Friday, October 18, 2013

Weekly Market Update: Stocks Charge Higher After US Debt Stalemate Ends with a Whimper

-  The United State Congress managed not to let the country default on its debts this week, passing a bill to reopen the government and to raise the debt ceiling for a few months. After two weeks of a government shutdown, the Congressional bluster quieted and a backroom deal was reached just ahead of the Treasury's October 17th debt ceiling deadline.

-  All in all, the impact of the shutdown is expected to be fleeting, though S&P suggests it cost the United States $24 billion in economic activity, and will shave about 0.6% off of Q4 GDP, not to mention sacrificing a significant but intangible amount of the country's international standing.

-  In response to Washington's brinkmanship, Fitch put its AAA US rating on watch negative and Chinese agency Dagong cut its US rating to A- from A, while investor Warren Buffett labeled the debt limit a "political weapon of mass destruction." The GOP and the Congress garnered record-low approval ratings.

-  Meanwhile earnings season rolled on, with 75% of the S&P500 companies that reported this week meeting or beating consensus expectations. Very weak showings at Goldman Sachs and IBM hampered the DJIA, while the S&P500 closed out the week at new all-time highs and the Nasdaq pushed to within 100 points of the 4000 handle. For the week, the DJIA gained 1%, the S&P500 rose 2.4% and the Nasdaq surged 3.2%.

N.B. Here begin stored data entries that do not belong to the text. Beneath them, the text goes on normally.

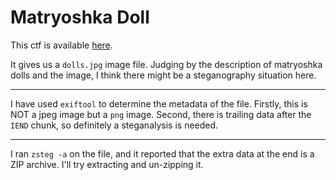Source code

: # Matryoshka Doll

This ctf is available [here](https://play.picoctf.org/practice/challenge/129?category=4&page=1&solved=1).

It gives us a `dolls.jpg` image file. Judging by the description of matryoshka dolls and the image, I think there might be a steganography situation here.

---

I have used `exiftool` to determine the metadata of the file. Firstly, this is NOT a jpeg image but a `png` image. Second, there is trailing data after the `IEND` chunk, so definitely a steganalysis is needed.

---

I ran `zsteg -a` on the file, and it reported that the extra data at the end is a ZIP archive. I'll try extracting and un-zipping it.
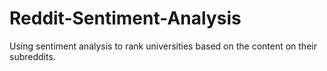 # Reddit-Sentiment-Analysis

Using sentiment analysis to rank universities based on the content on their subreddits.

-  Fed hawks Fisher and George offered contrasting opinions about the potential for tapering QE. Fisher said he does not expect QE bond buying to be reduced at the October FOMC meeting, warning that markets were too delicate at the moment to begin the taper. Fisher also said that personally he would not consider tapering a good idea in October due to the current fiscal standoff. Meanwhile George said the Fed should begin tapering QE now, while also cautioning that the time is not yet right for tightening rate policy.

-  Crude Oil continued its extended its six-week decline, closing out the week just above the $100 handle. In Geneva, the P5+1 group of western powers plus Russia concluded a very positive two-day round of talks with Iran, and agreed to meet again on November 7-8th in order to keep talking. Newly elected Iranian President Rohani continued to make conciliatory statements, and the majors powers were cautiously optimistic about the change in tone, but cautioned that they were a long way from a breakthrough.

-  The dollar remained weak against the euro even after the end of the debt ceiling standoff. EUR/USD spiked up to the 1.3700 level late in the week, testing the January highs. There was plenty of snarky commentary out of the usual sources questioning the reserve currency status of the dollar, aiding the euro, the dollar's only realistic reserve currency alternative. ECB officials continue to soft-peddle the stability of the euro, however some admit they need to begin factoring in FX issue to the ECB inflation outlook.